Instructions for the task: Return, exactly as written, the lines of the material from its top through the line with "## Principi", keeping pictures out.

Input material:
<<<<

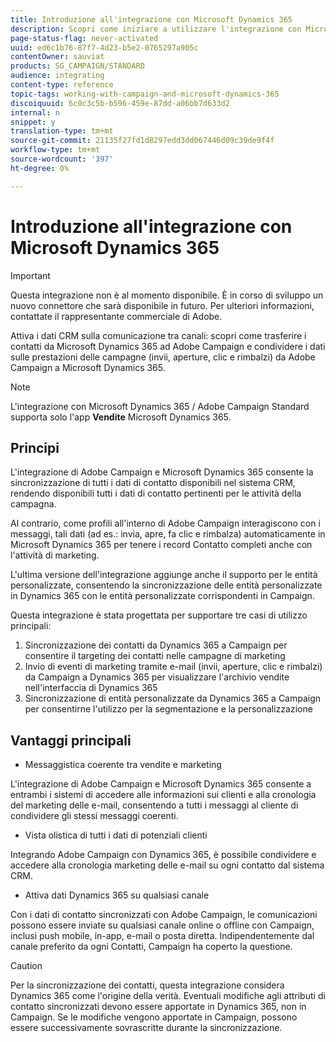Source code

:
 ```yaml
---
title: Introduzione all'integrazione con Microsoft Dynamics 365
description: Scopri come iniziare a utilizzare l'integrazione con Microsoft Dynamics 365
page-status-flag: never-activated
uuid: ed6c1b76-87f7-4d23-b5e2-0765297a905c
contentOwner: sauviat
products: SG_CAMPAIGN/STANDARD
audience: integrating
content-type: reference
topic-tags: working-with-campaign-and-microsoft-dynamics-365
discoiquuid: 6c0c3c5b-b596-459e-87dd-a06bb7d633d2
internal: n
snippet: y
translation-type: tm+mt
source-git-commit: 21135f27fd1d8297edd3dd067446d09c39de9f4f
workflow-type: tm+mt
source-wordcount: '397'
ht-degree: 0%

---
```



# Introduzione all&#39;integrazione con Microsoft Dynamics 365

>[!IMPORTANT]
>
>Questa integrazione non è al momento disponibile. È in corso di sviluppo un nuovo connettore che sarà disponibile in futuro. Per ulteriori informazioni, contattate il rappresentante commerciale di Adobe.

Attiva i dati CRM sulla comunicazione tra canali: scopri come trasferire i contatti da Microsoft Dynamics 365 ad Adobe Campaign e condividere i dati sulle prestazioni delle campagne (invii, aperture, clic e rimbalzi) da Adobe Campaign a Microsoft Dynamics 365.

>[!NOTE]
>
>L&#39;integrazione con Microsoft Dynamics 365 / Adobe Campaign Standard supporta solo l&#39;app **Vendite** Microsoft Dynamics 365.

## Principi

L&#39;integrazione di Adobe Campaign e Microsoft Dynamics 365 consente la sincronizzazione di tutti i dati di contatto disponibili nel sistema CRM, rendendo disponibili tutti i dati di contatto pertinenti per le attività della campagna.

Al contrario, come profili all&#39;interno di Adobe Campaign interagiscono con i messaggi, tali dati (ad es.: invia, apre, fa clic e rimbalza) automaticamente in Microsoft Dynamics 365 per tenere i record Contatto completi anche con l&#39;attività di marketing.

L&#39;ultima versione dell&#39;integrazione aggiunge anche il supporto per le entità personalizzate, consentendo la sincronizzazione delle entità personalizzate in Dynamics 365 con le entità personalizzate corrispondenti in Campaign.

Questa integrazione è stata progettata per supportare tre casi di utilizzo principali:

1. Sincronizzazione dei contatti da Dynamics 365 a Campaign per consentire il targeting dei contatti nelle campagne di marketing
1. Invio di eventi di marketing tramite e-mail (invii, aperture, clic e rimbalzi) da Campaign a Dynamics 365 per visualizzare l&#39;archivio vendite nell&#39;interfaccia di Dynamics 365
1. Sincronizzazione di entità personalizzate da Dynamics 365 a Campaign per consentirne l&#39;utilizzo per la segmentazione e la personalizzazione

## Vantaggi principali

* Messaggistica coerente tra vendite e marketing

L&#39;integrazione di Adobe Campaign e Microsoft Dynamics 365 consente a entrambi i sistemi di accedere alle informazioni sui clienti e alla cronologia del marketing delle e-mail, consentendo a tutti i messaggi al cliente di condividere gli stessi messaggi coerenti.

* Vista olistica di tutti i dati di potenziali clienti

Integrando Adobe Campaign con Dynamics 365, è possibile condividere e accedere alla cronologia marketing delle e-mail su ogni contatto dal sistema CRM.

* Attiva dati Dynamics 365 su qualsiasi canale

Con i dati di contatto sincronizzati con Adobe Campaign, le comunicazioni possono essere inviate su qualsiasi canale online o offline con Campaign, inclusi push mobile, in-app, e-mail o posta diretta. Indipendentemente dal canale preferito da ogni Contatti, Campaign ha coperto la questione.

>[!CAUTION]
>
>Per la sincronizzazione dei contatti, questa integrazione considera Dynamics 365 come l&#39;origine della verità.  Eventuali modifiche agli attributi di contatto sincronizzati devono essere apportate in Dynamics 365, non in Campaign.  Se le modifiche vengono apportate in Campaign, possono essere successivamente sovrascritte durante la sincronizzazione.
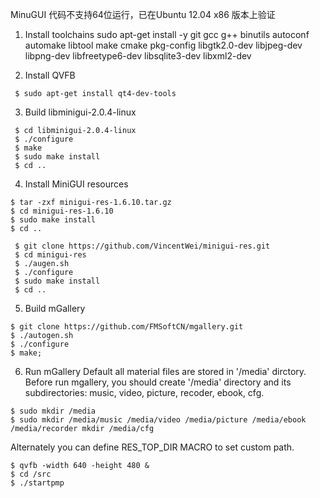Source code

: MinuGUI 代码不支持64位运行，已在Ubuntu 12.04 x86 版本上验证

1. Install toolchains
sudo apt-get install -y git gcc g++ binutils autoconf automake libtool make cmake pkg-config libgtk2.0-dev libjpeg-dev libpng-dev libfreetype6-dev libsqlite3-dev libxml2-dev

2. Install QVFB

```
 $ sudo apt-get install qt4-dev-tools
```

3. Build libminigui-2.0.4-linux

```
 $ cd libminigui-2.0.4-linux
 $ ./configure
 $ make
 $ sudo make install
 $ cd ..
```
4. Install MiniGUI resources

```
$ tar -zxf minigui-res-1.6.10.tar.gz
$ cd minigui-res-1.6.10
$ sudo make install
$ cd ..
 
 $ git clone https://github.com/VincentWei/minigui-res.git
 $ cd minigui-res
 $ ./augen.sh
 $ ./configure
 $ sudo make install
 $ cd ..
```

5. Build mGallery

```
$ git clone https://github.com/FMSoftCN/mgallery.git
$ ./autogen.sh
$ ./configure
$ make;
```

6. Run mGallery
Default all material files are stored in '/media' dirctory. Before run mgallery, you should create '/media' directory and its subdirectories: music, video, picture, recoder, ebook, cfg.

```
$ sudo mkdir /media
$ sudo mkdir /media/music /media/video /media/picture /media/ebook /media/recorder mkdir /media/cfg
```
Alternately you can define RES_TOP_DIR MACRO to set custom path.

```
$ qvfb -width 640 -height 480 &
$ cd /src
$ ./startpmp
```
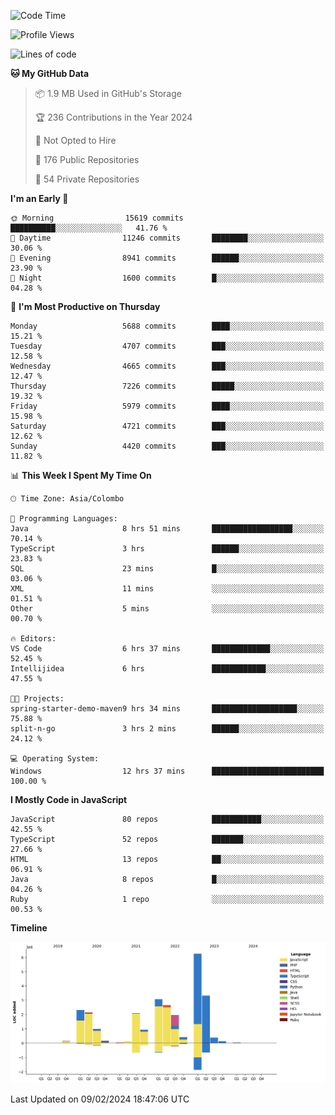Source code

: 
<!--START_SECTION:waka-->
![Code Time](http://img.shields.io/badge/Code%20Time-1%2C474%20hrs%206%20mins-blue)

![Profile Views](http://img.shields.io/badge/Profile%20Views-0-blue)

![Lines of code](https://img.shields.io/badge/From%20Hello%20World%20I%27ve%20Written-27.1%20million%20lines%20of%20code-blue)

**🐱 My GitHub Data** 

> 📦 1.9 MB Used in GitHub's Storage 
 > 
> 🏆 236 Contributions in the Year 2024
 > 
> 🚫 Not Opted to Hire
 > 
> 📜 176 Public Repositories 
 > 
> 🔑 54 Private Repositories 
 > 
**I'm an Early 🐤** 

```text
🌞 Morning                15619 commits       ██████████░░░░░░░░░░░░░░░   41.76 % 
🌆 Daytime                11246 commits       ████████░░░░░░░░░░░░░░░░░   30.06 % 
🌃 Evening                8941 commits        ██████░░░░░░░░░░░░░░░░░░░   23.90 % 
🌙 Night                  1600 commits        █░░░░░░░░░░░░░░░░░░░░░░░░   04.28 % 
```
📅 **I'm Most Productive on Thursday** 

```text
Monday                   5688 commits        ████░░░░░░░░░░░░░░░░░░░░░   15.21 % 
Tuesday                  4707 commits        ███░░░░░░░░░░░░░░░░░░░░░░   12.58 % 
Wednesday                4665 commits        ███░░░░░░░░░░░░░░░░░░░░░░   12.47 % 
Thursday                 7226 commits        █████░░░░░░░░░░░░░░░░░░░░   19.32 % 
Friday                   5979 commits        ████░░░░░░░░░░░░░░░░░░░░░   15.98 % 
Saturday                 4721 commits        ███░░░░░░░░░░░░░░░░░░░░░░   12.62 % 
Sunday                   4420 commits        ███░░░░░░░░░░░░░░░░░░░░░░   11.82 % 
```


📊 **This Week I Spent My Time On** 

```text
🕑︎ Time Zone: Asia/Colombo

💬 Programming Languages: 
Java                     8 hrs 51 mins       ██████████████████░░░░░░░   70.14 % 
TypeScript               3 hrs               ██████░░░░░░░░░░░░░░░░░░░   23.83 % 
SQL                      23 mins             █░░░░░░░░░░░░░░░░░░░░░░░░   03.06 % 
XML                      11 mins             ░░░░░░░░░░░░░░░░░░░░░░░░░   01.51 % 
Other                    5 mins              ░░░░░░░░░░░░░░░░░░░░░░░░░   00.70 % 

🔥 Editors: 
VS Code                  6 hrs 37 mins       █████████████░░░░░░░░░░░░   52.45 % 
Intellijidea             6 hrs               ████████████░░░░░░░░░░░░░   47.55 % 

🐱‍💻 Projects: 
spring-starter-demo-maven9 hrs 34 mins       ███████████████████░░░░░░   75.88 % 
split-n-go               3 hrs 2 mins        ██████░░░░░░░░░░░░░░░░░░░   24.12 % 

💻 Operating System: 
Windows                  12 hrs 37 mins      █████████████████████████   100.00 % 
```

**I Mostly Code in JavaScript** 

```text
JavaScript               80 repos            ███████████░░░░░░░░░░░░░░   42.55 % 
TypeScript               52 repos            ███████░░░░░░░░░░░░░░░░░░   27.66 % 
HTML                     13 repos            ██░░░░░░░░░░░░░░░░░░░░░░░   06.91 % 
Java                     8 repos             █░░░░░░░░░░░░░░░░░░░░░░░░   04.26 % 
Ruby                     1 repo              ░░░░░░░░░░░░░░░░░░░░░░░░░   00.53 % 
```



**Timeline**

![Lines of Code chart](https://raw.githubusercontent.com/ccweerasinghe1994/ccweerasinghe1994/master/assets/bar_graph.png)


 Last Updated on 09/02/2024 18:47:06 UTC
<!--END_SECTION:waka-->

>>>>

Response to this exercise:
Source code

:
 ```yaml
---
title: Introduzione all'integrazione con Microsoft Dynamics 365
description: Scopri come iniziare a utilizzare l'integrazione con Microsoft Dynamics 365
page-status-flag: never-activated
uuid: ed6c1b76-87f7-4d23-b5e2-0765297a905c
contentOwner: sauviat
products: SG_CAMPAIGN/STANDARD
audience: integrating
content-type: reference
topic-tags: working-with-campaign-and-microsoft-dynamics-365
discoiquuid: 6c0c3c5b-b596-459e-87dd-a06bb7d633d2
internal: n
snippet: y
translation-type: tm+mt
source-git-commit: 21135f27fd1d8297edd3dd067446d09c39de9f4f
workflow-type: tm+mt
source-wordcount: '397'
ht-degree: 0%

---
```



# Introduzione all&#39;integrazione con Microsoft Dynamics 365

>[!IMPORTANT]
>
>Questa integrazione non è al momento disponibile. È in corso di sviluppo un nuovo connettore che sarà disponibile in futuro. Per ulteriori informazioni, contattate il rappresentante commerciale di Adobe.

Attiva i dati CRM sulla comunicazione tra canali: scopri come trasferire i contatti da Microsoft Dynamics 365 ad Adobe Campaign e condividere i dati sulle prestazioni delle campagne (invii, aperture, clic e rimbalzi) da Adobe Campaign a Microsoft Dynamics 365.

>[!NOTE]
>
>L&#39;integrazione con Microsoft Dynamics 365 / Adobe Campaign Standard supporta solo l&#39;app **Vendite** Microsoft Dynamics 365.

## Principi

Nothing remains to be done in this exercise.